Yazımızın başlığını neden İsrail şehri olan ve onların yetiştirdiği kabuğu kalın olan Yafa portakalı koyduk? Yafa’ya hizmet ettiği izlenimini verdiği için. Haber programı sunan bir yafa, muhabir ABD’den Sayın Cumhurbaşkanının ABD seyahati ile alakalı olarak haber veriyor. “Yemekten sonra da devam edecek olan görüşme üç saati bulacaktır” diyor. Bu yafa da güya alay ediyor “desene üç saat güzel bir zaman geçirecekler” deme küstahlığını gösteriyor. Bu haber devletin bekasıyla alakalı bir görüşmeyi haber verirken o yafa “hoş bir vakit geçirme “olarak alay ediyor. Bu adamın üslubunun basın hürriyetiyle alakası nedir acaba? Buna fikir özgürlüğü mü dersin, basın hürriyeti mi dersin yoksa haddini bilmemek mi dersin? Bunlar hakkında bir soruşturma açılınca da hemen malum çevrelerle beraber yurt içerisinde de CHP bağırıyor “dokunma!” diye. Bu kıçı kırık sunucuya ABD sermayesinin beslemesine haddini bildireceksin arkadaş. Sevmeye bilirsin tenkit edebilirsin ama önemli bir görüşmeyi “hoşça vakit geçirme” olarak anlatırsan birisi o lafı sana yedirmelidir… Hani çocukların bir oyunundaki tekerlemeleri var” portakalı soydum…” diye. İşte o portakalı soyarak bu densizin başucuna mı yoksa başka yere mi korsunuz bilemem ama o sözleri yutturulmalıdır. Haddi bildirilmelidir.
TECAHÜL-Ü ARİF
Bir atı iyi koşarsa her koşuya dahil ederler. Bir başarısı yoksa sakarlık ediyor, inat ediyor ve yarış kazanamıyorsa bir daha meydana çıkarmazlar. Yarışlarda %20 performans gösterdiği, bununla başarı kazandığı ileri sürülerek bunu zafer kabul edip teşekkür edenlerin, sahaya sürenlerin aklı nerede acaba? %50-60 varken neden %20 başarı sayılır hangi mantık kabul eder acaba? Bir başkasının da haklı olarak %30 başarı yakaladığını ileri sürerek zafer narası atması olağandır. Çünkü 30 her zaman 20 den büyüktür. Hem başarısız diye defalarca denemene rağmen yeniden meydana sürmeniz akla mantığa sığar mı? Zaten tescilli bir mağluptur o. İki denemişten iki başarısızdan bir başarı hikayesi çıkmaz çıkmayacaktır. Olan taraftara olacaktır. Hiç denememiş, pırlanta gibi pek çok koşucu hem de uzun mesafe koşucusu varken nefesi tükenmiş, başarısızlığı tescilli, Bremen’den gelenleri hatırlatanları mücadele meydanına sürerler bilen var mıdır?

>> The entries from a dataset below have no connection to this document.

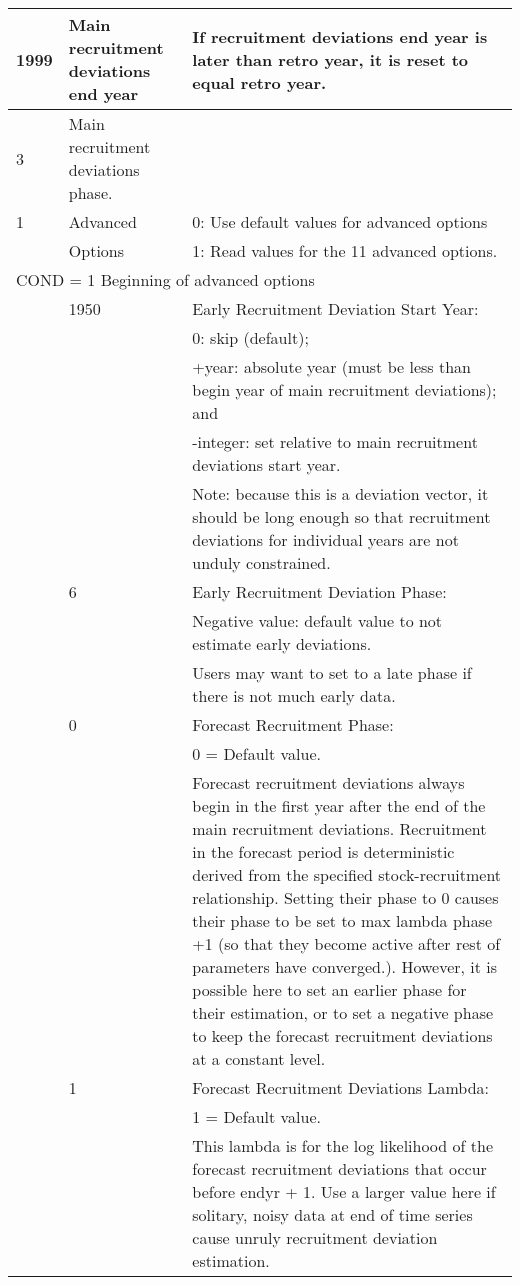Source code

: \begin{longtable}{p{1cm} p{3cm} p{11cm}}
	1999 \Tstrut & Main recruitment deviations end year & If recruitment deviations end year is later than retro year, it is reset to equal retro year.\Bstrut\\
	\hline

	3 \Tstrut & Main recruitment deviations phase. & \Bstrut\\
	\hline

	1 \Tstrut & Advanced  & 0: Use default values for advanced options \\
	  & Options  & 1: Read values for the 11 advanced options.\Bstrut\\
	\hline

	\multicolumn{3}{l}{COND = 1 Beginning of advanced options}\Tstrut\Bstrut\\
	& 1950 & Early Recruitment Deviation Start Year: \\
	&  & 0: skip (default); \\
	&  & +year: absolute year (must be less than begin year of main recruitment deviations); and\\
	&  & -integer: set relative to main recruitment deviations start year.\\
	&  & Note: because this is a deviation vector, it should be long enough so that recruitment deviations for individual years are not unduly constrained. \\

	\Tstrut & 6 & Early Recruitment Deviation Phase: \\
	& & Negative value: default value to not estimate early deviations. \\
	& & Users may want to set to a late phase if there is not much early data.\\
	
	\Tstrut & 0 & Forecast Recruitment Phase: \\
			&   & 0 = Default value. \\
	        &   & Forecast recruitment deviations always begin in the first year after the end of the main recruitment deviations. Recruitment in the forecast period is deterministic derived from the specified stock-recruitment relationship.  Setting their phase to 0 causes their phase to be set to max lambda phase +1 (so that they become active after rest of parameters have converged.).  However, it is possible here to set an earlier phase for their estimation, or to set a negative phase to keep the forecast recruitment deviations at a constant level.\Bstrut\\

	\Tstrut & 1 & Forecast Recruitment Deviations Lambda:\\
			&   & 1 = Default value. \\
			&   & This lambda is for the log likelihood of the forecast recruitment deviations that occur before endyr + 1.  Use a larger value here if solitary, noisy data at end of time series cause unruly recruitment deviation estimation.\\
	

\end{longtable}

Daha önce de bir Arif gidiyor diğer Arif geliyordu. Şimdi de bir Arif gitti diğer Arif geldi. Gitti Arif geldi Arif… Söyleyin bu nasıl tarif? Biz muhaliflerin topuna karşılığımızı her yerde hatta onların sosyal medya adreslerinde de ifade ettik. Bunların karşılığı tecahül-ü Arif olmamalıdır. Varsa bir başarıları ekip haline zaferleri varsa söylenmelidir. %20 başarı değildir. “Arif-i ümmi” denilen arkadaşın %30 ile övünmesi hakkıdır. Çünkü diğerinden daha büyüktür. Bu gün tecahül yapmak geçerli olabilir ancak bir gün “hüsn-ü ta’lil” ile”tenasüp”ile yolcu olacakları da kesindir. Dönen dolapları tasvip etmiyoruz. Tercihin böyle olmasına da tarafsızlıkla bakıyoruz. Görünen köy kılavuz istemez.